Luego vinieron las oportunidades desperdiciadas. El incendiario debate sobre la “basura”, levantado por un humorista nada chistoso en un mitin republicano, fue avivado con gasolina poco después por un Biden que usó el mismo calificativo para referirse a todos los partidarios de Trump. Aquello fue tan delirante e inoportuno que aún hay analistas preguntándose si el presidente saliente fue víctima de su deterioro cognitivo o si lo hizo a propósito.

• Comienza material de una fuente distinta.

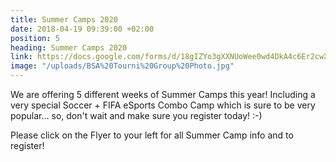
 ```yaml
---
title: Summer Camps 2020
date: 2018-04-19 09:39:00 +02:00
position: 5
heading: Summer Camps 2020
link: https://docs.google.com/forms/d/18gIZYo3gXXNUoWee0wd4DkA4c6Er2cwXPciWNggyp04/edit
image: "/uploads/BSA%20Tourni%20Group%20Photo.jpg"
---
```


We are offering 5 different weeks of Summer Camps this year! Including a very special Soccer + FIFA eSports Combo Camp which is sure to be very popular... so, don't wait and make sure you register today! :-)

Please click on the Flyer to your left for all Summer Camp info and to register!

¿Y qué decir de la desdeñosa reacción de Harris —“Estás en el mitin equivocado, puedes ir al otro más pequeño calle abajo”— ante el grito “¡Jesús es el Señor!” de un estudiante opuesto al aborto en un acto de campaña en Wisconsin? La desabrida frase desde el podio fue tan espontánea e insensible que confirmó uno de los grandes problemas que el Partido Demócrata tiene ante la cuestión religiosa en EE UU: ya no sabe cómo tratarlo. Y ese intolerante “moralismo progresista” instalado en la médula de la narrativa azul desde la gestión de Obama ha provocado a estas alturas demasiado rechazo como para sencillamente ignorarlo. Sustituir la importancia de la economía por el muy específico y polémico tema del aborto fue, quizá, uno de los peores desaciertos de Kamala Harris. Es una desconexión absoluta con esos millones de familias que pueblan la llamada “América profunda”.

Encima, por enésima vez, las encuestas subestimaron el apoyo a Trump en todo el país. Las razones de este generalizado fallo son múltiples y están relacionadas con algo que los grandes medios de comunicación estadounidenses, los llamados “mainstream”, no aciertan a comprender: su elitismo retórico está cansando al pueblo americano. Ni Taylor Swift ni Jennifer López tienen, con las disculpas, la suficiente credibilidad para hacerle creer a la gente que Trump es un “nazi”.

Existen más razones, por supuesto, pero nos limitaremos a las expuestas antes de pasar al otro fenómeno que debe explicarse: Donald Trump.